▶ [Work request]
Quote the entries below from the line with "I did my masters" through the line with "My [PGP][4] Key ID is 0xEA64BABE.", both ends included, and only those lines.

[Dataset entries]
- - -

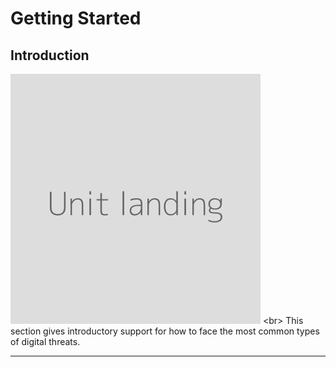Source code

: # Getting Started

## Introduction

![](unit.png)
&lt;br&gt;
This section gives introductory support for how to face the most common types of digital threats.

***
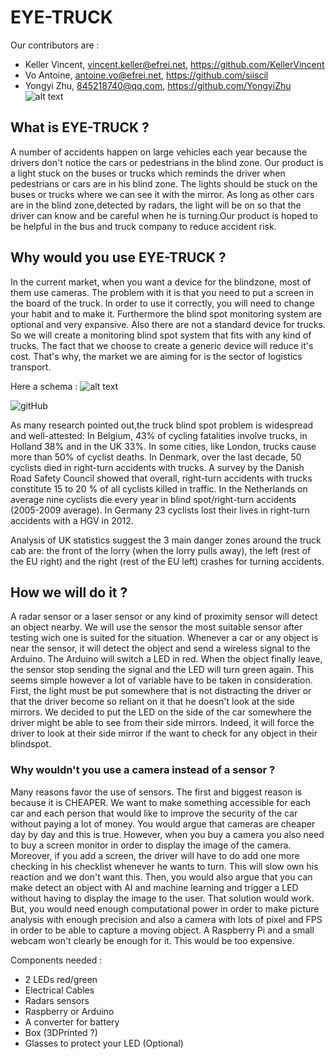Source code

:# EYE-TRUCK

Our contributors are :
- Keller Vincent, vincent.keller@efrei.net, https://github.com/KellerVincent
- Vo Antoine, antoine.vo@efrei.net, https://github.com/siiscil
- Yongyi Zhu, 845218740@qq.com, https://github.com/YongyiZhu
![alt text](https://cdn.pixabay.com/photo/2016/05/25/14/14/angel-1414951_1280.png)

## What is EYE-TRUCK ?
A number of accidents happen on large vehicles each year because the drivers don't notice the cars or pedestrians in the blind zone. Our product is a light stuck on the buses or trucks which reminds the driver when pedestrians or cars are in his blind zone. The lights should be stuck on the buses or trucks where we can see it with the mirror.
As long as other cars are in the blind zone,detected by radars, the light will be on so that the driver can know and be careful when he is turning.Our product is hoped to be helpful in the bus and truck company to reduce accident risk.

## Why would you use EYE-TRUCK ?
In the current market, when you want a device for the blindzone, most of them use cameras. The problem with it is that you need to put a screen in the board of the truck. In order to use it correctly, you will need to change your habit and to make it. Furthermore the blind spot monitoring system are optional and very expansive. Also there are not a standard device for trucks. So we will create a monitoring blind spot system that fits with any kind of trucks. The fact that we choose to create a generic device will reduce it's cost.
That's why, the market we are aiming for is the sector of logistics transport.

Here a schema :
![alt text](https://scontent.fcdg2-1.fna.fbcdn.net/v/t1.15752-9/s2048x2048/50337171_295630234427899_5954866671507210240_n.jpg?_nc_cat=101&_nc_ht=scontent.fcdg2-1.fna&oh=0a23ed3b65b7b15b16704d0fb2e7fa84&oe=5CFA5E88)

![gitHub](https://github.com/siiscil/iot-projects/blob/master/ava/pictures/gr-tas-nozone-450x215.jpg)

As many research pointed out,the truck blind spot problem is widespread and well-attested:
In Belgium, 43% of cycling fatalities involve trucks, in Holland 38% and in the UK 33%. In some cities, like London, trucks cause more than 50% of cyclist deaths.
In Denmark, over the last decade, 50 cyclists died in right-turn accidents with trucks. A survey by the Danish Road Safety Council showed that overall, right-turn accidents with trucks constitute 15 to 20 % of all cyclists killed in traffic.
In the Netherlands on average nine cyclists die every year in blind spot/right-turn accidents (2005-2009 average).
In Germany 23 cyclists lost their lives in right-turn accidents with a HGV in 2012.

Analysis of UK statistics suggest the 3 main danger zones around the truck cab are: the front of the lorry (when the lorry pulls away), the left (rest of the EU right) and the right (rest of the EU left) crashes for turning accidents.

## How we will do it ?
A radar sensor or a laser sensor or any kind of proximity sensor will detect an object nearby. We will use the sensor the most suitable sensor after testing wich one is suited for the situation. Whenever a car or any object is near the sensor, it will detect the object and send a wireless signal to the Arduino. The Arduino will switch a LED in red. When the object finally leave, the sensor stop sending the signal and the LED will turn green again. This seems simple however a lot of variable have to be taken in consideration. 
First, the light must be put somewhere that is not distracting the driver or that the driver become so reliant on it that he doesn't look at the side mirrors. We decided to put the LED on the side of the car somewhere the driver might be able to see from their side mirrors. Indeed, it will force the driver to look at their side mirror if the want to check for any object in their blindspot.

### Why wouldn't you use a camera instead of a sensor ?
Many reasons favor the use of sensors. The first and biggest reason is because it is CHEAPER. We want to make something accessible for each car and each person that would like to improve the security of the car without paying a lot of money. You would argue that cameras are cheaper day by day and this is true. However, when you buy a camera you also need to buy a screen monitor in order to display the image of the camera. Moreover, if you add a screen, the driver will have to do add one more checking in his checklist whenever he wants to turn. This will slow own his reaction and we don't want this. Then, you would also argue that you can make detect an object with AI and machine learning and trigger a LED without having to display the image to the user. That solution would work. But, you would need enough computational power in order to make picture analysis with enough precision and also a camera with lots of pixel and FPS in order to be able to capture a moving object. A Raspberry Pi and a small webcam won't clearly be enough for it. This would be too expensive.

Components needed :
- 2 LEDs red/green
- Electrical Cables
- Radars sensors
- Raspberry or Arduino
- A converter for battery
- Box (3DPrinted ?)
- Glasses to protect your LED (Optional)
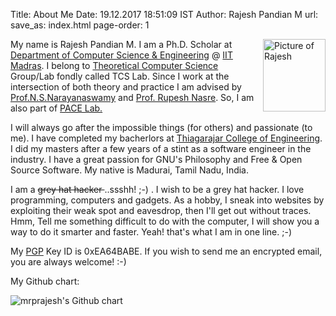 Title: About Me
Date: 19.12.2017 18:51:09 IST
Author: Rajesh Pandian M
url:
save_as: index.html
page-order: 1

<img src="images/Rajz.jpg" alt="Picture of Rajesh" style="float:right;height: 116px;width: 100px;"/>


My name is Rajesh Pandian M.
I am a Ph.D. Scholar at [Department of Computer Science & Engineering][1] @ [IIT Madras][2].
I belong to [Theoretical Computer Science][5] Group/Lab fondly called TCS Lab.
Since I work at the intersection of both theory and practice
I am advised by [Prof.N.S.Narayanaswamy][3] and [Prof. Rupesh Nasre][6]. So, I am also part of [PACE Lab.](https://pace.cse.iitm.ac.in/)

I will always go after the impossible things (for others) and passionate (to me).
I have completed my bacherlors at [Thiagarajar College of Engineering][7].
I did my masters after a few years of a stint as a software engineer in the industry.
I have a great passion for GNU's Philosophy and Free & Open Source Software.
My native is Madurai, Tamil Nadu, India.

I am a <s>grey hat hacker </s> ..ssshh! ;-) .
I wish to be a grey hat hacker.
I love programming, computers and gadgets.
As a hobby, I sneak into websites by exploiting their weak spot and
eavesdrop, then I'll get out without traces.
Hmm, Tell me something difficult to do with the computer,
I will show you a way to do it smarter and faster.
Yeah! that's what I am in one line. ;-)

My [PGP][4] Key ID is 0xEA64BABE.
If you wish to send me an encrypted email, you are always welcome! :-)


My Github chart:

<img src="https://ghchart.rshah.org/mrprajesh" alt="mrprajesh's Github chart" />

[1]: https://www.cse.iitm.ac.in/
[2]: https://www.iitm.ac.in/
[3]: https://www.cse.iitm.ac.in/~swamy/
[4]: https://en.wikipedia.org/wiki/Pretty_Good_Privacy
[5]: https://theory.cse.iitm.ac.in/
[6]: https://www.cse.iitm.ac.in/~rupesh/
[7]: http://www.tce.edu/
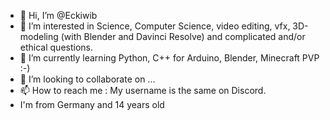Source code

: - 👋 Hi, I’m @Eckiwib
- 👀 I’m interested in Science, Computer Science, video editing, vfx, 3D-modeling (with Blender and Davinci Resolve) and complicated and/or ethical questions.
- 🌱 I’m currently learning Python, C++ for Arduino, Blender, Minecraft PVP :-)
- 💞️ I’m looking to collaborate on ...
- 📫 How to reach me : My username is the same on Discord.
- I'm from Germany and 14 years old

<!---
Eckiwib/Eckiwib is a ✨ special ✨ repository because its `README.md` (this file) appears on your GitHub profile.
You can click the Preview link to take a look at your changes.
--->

- - -

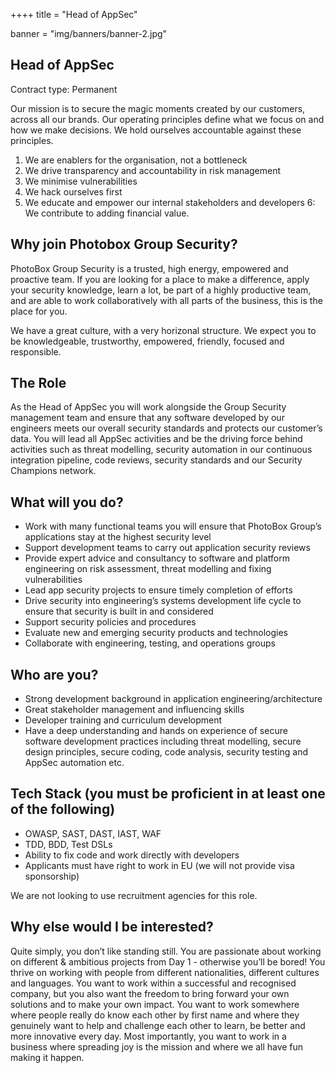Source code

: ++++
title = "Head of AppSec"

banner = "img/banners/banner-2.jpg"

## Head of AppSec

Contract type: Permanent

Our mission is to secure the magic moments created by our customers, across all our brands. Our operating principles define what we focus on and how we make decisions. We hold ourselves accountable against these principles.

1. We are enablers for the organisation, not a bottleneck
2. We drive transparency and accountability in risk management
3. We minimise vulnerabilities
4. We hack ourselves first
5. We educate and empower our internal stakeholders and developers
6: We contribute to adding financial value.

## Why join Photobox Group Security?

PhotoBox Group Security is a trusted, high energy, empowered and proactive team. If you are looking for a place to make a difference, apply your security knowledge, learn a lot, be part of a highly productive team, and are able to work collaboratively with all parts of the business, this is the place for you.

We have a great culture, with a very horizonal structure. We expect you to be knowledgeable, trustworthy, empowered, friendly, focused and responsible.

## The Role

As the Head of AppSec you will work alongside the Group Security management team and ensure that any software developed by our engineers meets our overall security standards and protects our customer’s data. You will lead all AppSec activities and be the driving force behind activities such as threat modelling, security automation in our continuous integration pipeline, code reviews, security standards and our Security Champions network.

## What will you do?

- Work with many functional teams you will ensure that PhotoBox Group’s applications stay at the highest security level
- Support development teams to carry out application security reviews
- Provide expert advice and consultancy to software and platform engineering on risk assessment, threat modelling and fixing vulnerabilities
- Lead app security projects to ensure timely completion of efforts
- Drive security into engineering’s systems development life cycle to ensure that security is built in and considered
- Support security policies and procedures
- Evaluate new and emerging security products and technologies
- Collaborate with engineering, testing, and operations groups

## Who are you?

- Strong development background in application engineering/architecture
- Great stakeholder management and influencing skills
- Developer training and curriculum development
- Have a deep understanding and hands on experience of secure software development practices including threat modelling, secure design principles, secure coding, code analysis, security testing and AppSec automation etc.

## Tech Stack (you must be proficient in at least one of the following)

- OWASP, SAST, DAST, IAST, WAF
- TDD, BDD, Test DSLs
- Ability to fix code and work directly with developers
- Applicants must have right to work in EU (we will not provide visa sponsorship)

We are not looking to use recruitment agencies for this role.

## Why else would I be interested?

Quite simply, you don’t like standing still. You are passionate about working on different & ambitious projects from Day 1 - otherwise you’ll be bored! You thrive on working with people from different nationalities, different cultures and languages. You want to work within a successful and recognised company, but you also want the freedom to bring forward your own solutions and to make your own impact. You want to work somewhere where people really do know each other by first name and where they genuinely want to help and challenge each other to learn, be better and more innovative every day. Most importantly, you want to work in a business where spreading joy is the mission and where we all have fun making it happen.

- - -

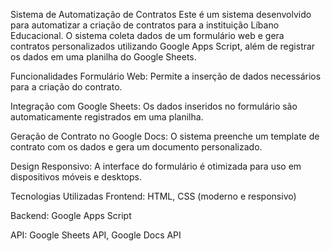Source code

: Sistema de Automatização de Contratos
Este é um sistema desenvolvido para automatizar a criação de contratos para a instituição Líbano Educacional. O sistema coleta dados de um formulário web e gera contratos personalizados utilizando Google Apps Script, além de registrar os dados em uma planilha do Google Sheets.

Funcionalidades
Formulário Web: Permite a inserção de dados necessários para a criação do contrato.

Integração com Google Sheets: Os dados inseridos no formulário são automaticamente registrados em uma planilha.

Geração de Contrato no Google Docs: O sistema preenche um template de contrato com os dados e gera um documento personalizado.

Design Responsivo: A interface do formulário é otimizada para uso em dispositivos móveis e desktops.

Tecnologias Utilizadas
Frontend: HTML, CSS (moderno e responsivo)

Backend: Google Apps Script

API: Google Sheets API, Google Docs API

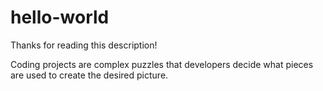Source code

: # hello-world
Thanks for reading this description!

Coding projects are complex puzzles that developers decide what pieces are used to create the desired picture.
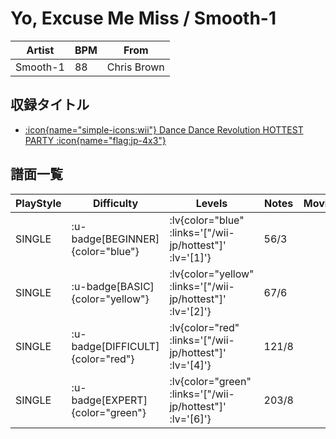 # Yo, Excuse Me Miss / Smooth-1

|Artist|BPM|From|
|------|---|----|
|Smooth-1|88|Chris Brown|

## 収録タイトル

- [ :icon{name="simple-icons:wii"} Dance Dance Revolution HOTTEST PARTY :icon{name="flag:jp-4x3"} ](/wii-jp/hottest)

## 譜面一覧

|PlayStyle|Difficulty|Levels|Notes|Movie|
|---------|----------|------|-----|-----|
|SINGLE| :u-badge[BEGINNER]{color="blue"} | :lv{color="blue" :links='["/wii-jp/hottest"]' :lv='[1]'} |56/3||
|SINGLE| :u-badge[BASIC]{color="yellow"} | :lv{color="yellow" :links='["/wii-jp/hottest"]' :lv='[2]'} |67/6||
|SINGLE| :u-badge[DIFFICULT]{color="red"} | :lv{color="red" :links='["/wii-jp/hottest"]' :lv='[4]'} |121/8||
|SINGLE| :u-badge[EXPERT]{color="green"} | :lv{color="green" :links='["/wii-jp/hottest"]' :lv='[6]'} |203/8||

- - -

▶ [Written response]
I did my masters after a few years of a stint as a software engineer in the industry.
I have a great passion for GNU's Philosophy and Free & Open Source Software.
My native is Madurai, Tamil Nadu, India.

I am a <s>grey hat hacker </s> ..ssshh! ;-) .
I wish to be a grey hat hacker.
I love programming, computers and gadgets.
As a hobby, I sneak into websites by exploiting their weak spot and
eavesdrop, then I'll get out without traces.
Hmm, Tell me something difficult to do with the computer,
I will show you a way to do it smarter and faster.
Yeah! that's what I am in one line. ;-)

My [PGP][4] Key ID is 0xEA64BABE.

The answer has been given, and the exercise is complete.